Task prompt – Which lines in the records below contain the word "blankline"? Report each of them.

Given entries –
============
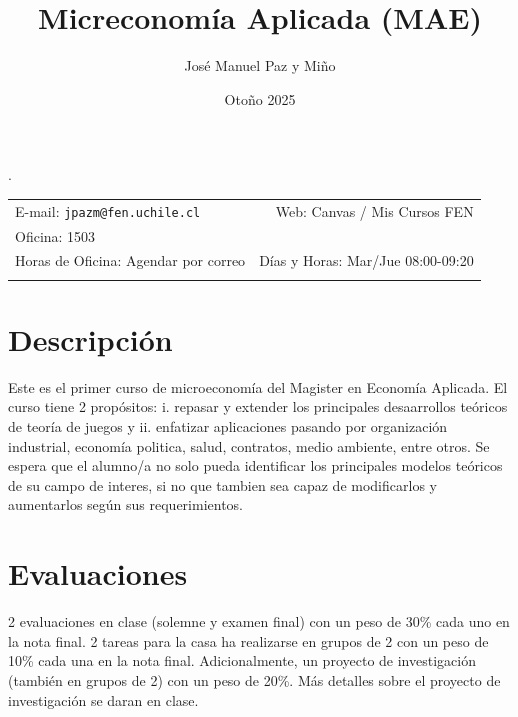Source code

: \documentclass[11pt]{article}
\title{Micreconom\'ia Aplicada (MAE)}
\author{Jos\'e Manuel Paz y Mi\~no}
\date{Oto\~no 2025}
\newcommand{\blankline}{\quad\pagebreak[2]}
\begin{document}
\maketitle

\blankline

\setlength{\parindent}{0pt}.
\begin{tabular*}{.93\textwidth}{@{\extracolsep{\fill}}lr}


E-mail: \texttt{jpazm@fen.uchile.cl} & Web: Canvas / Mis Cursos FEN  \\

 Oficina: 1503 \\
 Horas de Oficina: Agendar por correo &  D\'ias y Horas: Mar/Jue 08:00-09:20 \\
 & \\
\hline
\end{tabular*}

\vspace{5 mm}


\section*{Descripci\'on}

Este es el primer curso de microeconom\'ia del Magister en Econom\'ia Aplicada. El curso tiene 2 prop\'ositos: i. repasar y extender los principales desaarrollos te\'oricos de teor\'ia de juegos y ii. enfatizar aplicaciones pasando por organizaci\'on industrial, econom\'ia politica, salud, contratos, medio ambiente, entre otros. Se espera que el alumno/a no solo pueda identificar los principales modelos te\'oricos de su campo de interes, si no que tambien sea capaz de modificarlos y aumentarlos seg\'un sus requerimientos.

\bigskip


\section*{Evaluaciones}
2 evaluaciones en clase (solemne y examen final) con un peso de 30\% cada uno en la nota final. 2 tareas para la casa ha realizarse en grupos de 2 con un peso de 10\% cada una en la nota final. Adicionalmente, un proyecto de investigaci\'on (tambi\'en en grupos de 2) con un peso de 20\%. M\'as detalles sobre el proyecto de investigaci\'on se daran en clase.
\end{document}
============
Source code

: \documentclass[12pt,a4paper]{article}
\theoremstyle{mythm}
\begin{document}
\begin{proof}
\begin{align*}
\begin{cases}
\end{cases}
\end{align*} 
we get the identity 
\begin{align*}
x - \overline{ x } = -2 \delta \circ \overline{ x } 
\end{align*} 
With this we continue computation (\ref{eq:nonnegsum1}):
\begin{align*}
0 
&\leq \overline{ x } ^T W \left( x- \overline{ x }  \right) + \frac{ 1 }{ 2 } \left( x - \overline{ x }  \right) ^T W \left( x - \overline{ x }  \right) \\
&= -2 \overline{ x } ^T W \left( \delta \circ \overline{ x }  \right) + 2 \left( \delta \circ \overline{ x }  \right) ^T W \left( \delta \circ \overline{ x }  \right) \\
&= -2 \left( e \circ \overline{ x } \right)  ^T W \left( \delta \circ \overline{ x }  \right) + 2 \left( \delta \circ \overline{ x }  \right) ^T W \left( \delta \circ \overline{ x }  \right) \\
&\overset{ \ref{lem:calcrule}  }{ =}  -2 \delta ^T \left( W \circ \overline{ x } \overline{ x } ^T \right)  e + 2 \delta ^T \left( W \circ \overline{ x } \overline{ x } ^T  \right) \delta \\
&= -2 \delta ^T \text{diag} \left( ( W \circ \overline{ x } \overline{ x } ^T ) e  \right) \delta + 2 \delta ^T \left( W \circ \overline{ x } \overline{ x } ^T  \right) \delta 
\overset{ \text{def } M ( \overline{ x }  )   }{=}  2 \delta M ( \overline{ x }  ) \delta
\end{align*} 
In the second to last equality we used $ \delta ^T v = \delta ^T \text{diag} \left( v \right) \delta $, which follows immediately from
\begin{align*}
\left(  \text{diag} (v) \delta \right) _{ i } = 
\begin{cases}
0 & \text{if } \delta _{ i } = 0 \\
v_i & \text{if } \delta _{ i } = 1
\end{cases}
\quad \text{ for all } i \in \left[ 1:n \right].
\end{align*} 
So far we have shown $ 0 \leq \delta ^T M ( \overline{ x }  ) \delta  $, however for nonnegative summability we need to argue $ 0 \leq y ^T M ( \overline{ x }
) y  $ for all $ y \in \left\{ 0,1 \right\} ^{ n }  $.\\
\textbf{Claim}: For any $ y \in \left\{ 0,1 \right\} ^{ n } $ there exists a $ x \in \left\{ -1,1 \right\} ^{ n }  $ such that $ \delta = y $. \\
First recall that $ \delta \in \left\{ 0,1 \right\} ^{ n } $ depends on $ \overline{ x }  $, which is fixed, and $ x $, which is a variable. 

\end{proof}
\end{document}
============
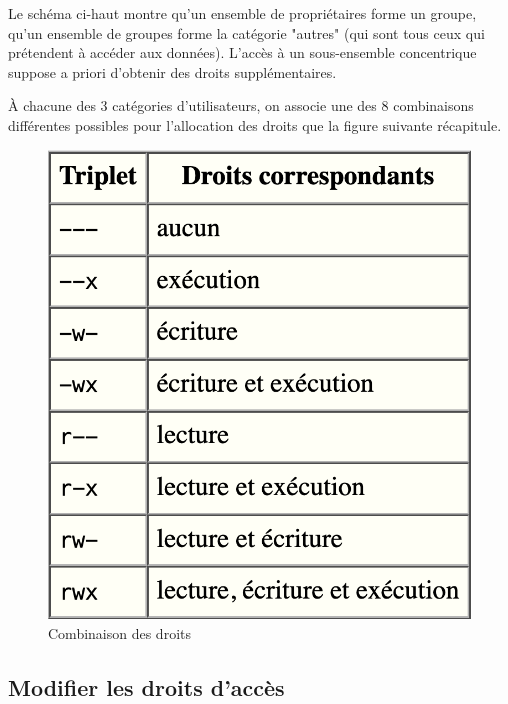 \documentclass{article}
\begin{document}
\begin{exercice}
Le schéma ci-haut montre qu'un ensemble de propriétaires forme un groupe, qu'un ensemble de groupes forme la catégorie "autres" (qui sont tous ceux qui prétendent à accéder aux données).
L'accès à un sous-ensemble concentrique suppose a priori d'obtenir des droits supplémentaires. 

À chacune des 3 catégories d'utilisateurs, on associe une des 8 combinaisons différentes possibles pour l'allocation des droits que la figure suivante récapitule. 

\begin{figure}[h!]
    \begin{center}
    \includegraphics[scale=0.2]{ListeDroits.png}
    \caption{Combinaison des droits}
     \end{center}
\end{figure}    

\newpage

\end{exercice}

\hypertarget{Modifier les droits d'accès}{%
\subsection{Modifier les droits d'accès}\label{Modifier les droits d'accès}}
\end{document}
============
Reply –
\newcommand{\blankline}{\quad\pagebreak[2]}
\blankline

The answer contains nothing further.